====== Dataset content

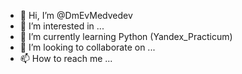 - 👋 Hi, I’m @DmEvMedvedev
- 👀 I’m interested in ...
- 🌱 I’m currently learning Python (Yandex_Practicum)
- 💞️ I’m looking to collaborate on ...
- 📫 How to reach me ...

<!---
DmEvMedvedev/DmEvMedvedev is a ✨ special ✨ repository because its `README.md` (this file) appears on your GitHub profile.
You can click the Preview link to take a look at your changes.
--->
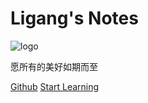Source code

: # Ligang's Notes

![logo](新3.png)

愿所有的美好如期而至

[Github](https://github.com/Ligang19999/Notes)
[Start Learning](README.md)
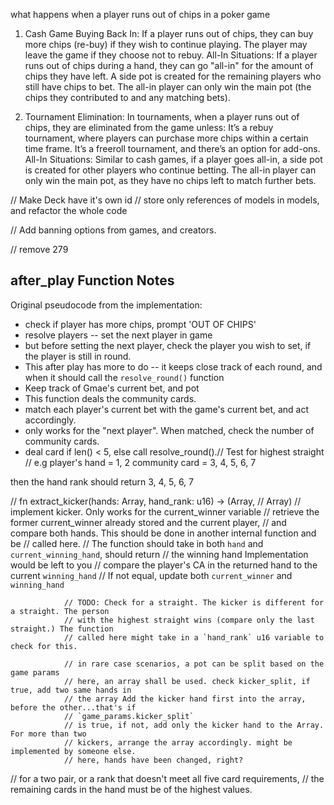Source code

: what happens when a player runs out of chips in a poker game

1. Cash Game
Buying Back In:
If a player runs out of chips, they can buy more chips (re-buy) if they wish to continue playing.
The player may leave the game if they choose not to rebuy.
All-In Situations:
If a player runs out of chips during a hand, they can go "all-in" for the amount of chips they have left. A side pot is created for the remaining players who still have chips to bet.
The all-in player can only win the main pot (the chips they contributed to and any matching bets).

2. Tournament
Elimination:
In tournaments, when a player runs out of chips, they are eliminated from the game unless:
It’s a rebuy tournament, where players can purchase more chips within a certain time frame.
It’s a freeroll tournament, and there’s an option for add-ons.
All-In Situations:
Similar to cash games, if a player goes all-in, a side pot is created for other players who continue betting.
The all-in player can only win the main pot, as they have no chips left to match further bets.


// Make Deck have it's own id
// store only references of models in models, and refactor the whole code


// Add banning options from games, and creators.

// remove 279
## after_play Function Notes
Original pseudocode from the implementation:
- check if player has more chips, prompt 'OUT OF CHIPS'
- resolve players -- set the next player in game
- but before setting the next player, check the player you wish to set, if the player is still in round.
- This after play has more to do -- it keeps close track of each round, and when it should call the `resolve_round()` function
- Keep track of Gmae's current bet, and pot
- This function deals the community cards.
- match each player's current bet with the game's current bet, and act accordingly.
- only works for the "next player". When matched, check the number of community cards.
- deal card if len() < 5, else call resolve_round().// Test for highest straight
// e.g
player's hand = 1, 2
community card = 3, 4, 5, 6, 7

then the hand rank should return 3, 4, 5, 6, 7


// fn extract_kicker(hands: Array<Hand>, hand_rank: u16) -> (Array<Hand>,
// Array<Card>)
// implement kicker. Only works for the current_winner variable
// retrieve the former current_winner already stored and the current player,
// and compare both hands. This should be done in another internal function and be
                // called here.
                // The function should take in both `hand` and `current_winning_hand`, should return
                // the winning hand Implementation would be left to you
                // compare the player's CA in the returned hand to the current `winning_hand`
                // If not equal, update both `current_winner` and `winning_hand`

                // TODO: Check for a straight. The kicker is different for a straight. The person
                // with the highest straight wins (compare only the last straight.) The function
                // called here might take in a `hand_rank` u16 variable to check for this.

                // in rare case scenarios, a pot can be split based on the game params
                // here, an array shall be used. check kicker_split, if true, add two same hands in
                // the array Add the kicker hand first into the array, before the other...that's if
                // `game_params.kicker_split`
                // is true, if not, add only the kicker hand to the Array. For more than two
                // kickers, arrange the array accordingly. might be implemented by someone else.
                // here, hands have been changed, right?

// for a two pair, or a rank that doesn't meet all five card requirements, 
// the remaining cards in the hand must be of the highest values.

============

Look for the word "remaining" in every line of the listing and copy the lines that have it.

- _Output below_:
If a player runs out of chips during a hand, they can go "all-in" for the amount of chips they have left. A side pot is created for the remaining players who still have chips to bet.
// the remaining cards in the hand must be of the highest values.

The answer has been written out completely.